■ **Data**
*-*-*
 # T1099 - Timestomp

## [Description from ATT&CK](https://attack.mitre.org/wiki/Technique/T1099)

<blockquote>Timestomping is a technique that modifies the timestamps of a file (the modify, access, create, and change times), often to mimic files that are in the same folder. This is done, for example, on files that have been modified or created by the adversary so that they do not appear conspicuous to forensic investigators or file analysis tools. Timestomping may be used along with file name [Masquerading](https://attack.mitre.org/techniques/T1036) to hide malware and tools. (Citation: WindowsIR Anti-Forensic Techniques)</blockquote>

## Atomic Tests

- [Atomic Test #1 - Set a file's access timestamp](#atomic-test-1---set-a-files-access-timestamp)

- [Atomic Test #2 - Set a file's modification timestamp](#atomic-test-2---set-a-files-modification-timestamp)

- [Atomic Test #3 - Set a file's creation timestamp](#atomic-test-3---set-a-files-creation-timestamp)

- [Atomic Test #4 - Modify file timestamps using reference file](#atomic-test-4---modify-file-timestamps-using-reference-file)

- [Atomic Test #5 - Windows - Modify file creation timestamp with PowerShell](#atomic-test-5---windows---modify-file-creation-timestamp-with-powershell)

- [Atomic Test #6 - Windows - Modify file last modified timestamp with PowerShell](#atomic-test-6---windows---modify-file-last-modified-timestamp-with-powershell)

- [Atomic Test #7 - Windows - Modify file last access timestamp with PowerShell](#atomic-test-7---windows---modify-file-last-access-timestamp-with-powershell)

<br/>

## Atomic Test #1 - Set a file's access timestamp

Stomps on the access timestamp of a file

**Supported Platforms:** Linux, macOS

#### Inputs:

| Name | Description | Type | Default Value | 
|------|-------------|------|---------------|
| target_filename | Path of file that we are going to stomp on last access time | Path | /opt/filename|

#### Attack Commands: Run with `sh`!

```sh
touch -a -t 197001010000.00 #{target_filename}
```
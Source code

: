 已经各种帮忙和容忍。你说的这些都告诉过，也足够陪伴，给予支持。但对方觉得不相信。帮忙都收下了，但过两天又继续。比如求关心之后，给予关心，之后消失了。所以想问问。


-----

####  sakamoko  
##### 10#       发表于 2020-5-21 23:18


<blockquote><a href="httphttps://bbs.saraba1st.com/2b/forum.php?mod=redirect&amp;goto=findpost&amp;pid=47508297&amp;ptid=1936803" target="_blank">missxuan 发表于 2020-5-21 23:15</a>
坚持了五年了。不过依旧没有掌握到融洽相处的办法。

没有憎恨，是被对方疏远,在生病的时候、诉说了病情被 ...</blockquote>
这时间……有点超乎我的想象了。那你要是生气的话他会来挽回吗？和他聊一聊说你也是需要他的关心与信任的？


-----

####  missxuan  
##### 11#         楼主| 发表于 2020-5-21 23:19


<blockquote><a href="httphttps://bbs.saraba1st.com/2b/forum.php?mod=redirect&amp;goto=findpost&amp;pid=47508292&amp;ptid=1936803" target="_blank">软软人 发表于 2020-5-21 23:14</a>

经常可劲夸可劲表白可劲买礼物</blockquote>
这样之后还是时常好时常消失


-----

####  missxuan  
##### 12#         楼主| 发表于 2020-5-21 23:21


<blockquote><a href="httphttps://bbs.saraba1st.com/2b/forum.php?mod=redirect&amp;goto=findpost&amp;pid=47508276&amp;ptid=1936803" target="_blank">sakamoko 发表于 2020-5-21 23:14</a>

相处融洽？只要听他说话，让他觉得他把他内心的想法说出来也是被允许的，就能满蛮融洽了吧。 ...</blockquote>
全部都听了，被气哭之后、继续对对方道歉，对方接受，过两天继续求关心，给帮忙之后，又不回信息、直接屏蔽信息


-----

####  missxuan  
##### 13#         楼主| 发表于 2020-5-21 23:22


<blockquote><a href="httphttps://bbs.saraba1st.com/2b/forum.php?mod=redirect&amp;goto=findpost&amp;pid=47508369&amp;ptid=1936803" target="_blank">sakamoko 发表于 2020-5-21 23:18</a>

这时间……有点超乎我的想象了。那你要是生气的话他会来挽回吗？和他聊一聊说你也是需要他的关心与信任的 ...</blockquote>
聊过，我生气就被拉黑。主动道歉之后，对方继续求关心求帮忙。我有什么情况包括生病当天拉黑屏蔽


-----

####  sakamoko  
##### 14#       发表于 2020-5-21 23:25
*-*-*
With "timestamps" as the word to match, copy each line of the records that has it.

<blockquote>Timestomping is a technique that modifies the timestamps of a file (the modify, access, create, and change times), often to mimic files that are in the same folder. This is done, for example, on files that have been modified or created by the adversary so that they do not appear conspicuous to forensic investigators or file analysis tools. Timestomping may be used along with file name [Masquerading](https://attack.mitre.org/techniques/T1036) to hide malware and tools. (Citation: WindowsIR Anti-Forensic Techniques)</blockquote>
- [Atomic Test #4 - Modify file timestamps using reference file](#atomic-test-4---modify-file-timestamps-using-reference-file)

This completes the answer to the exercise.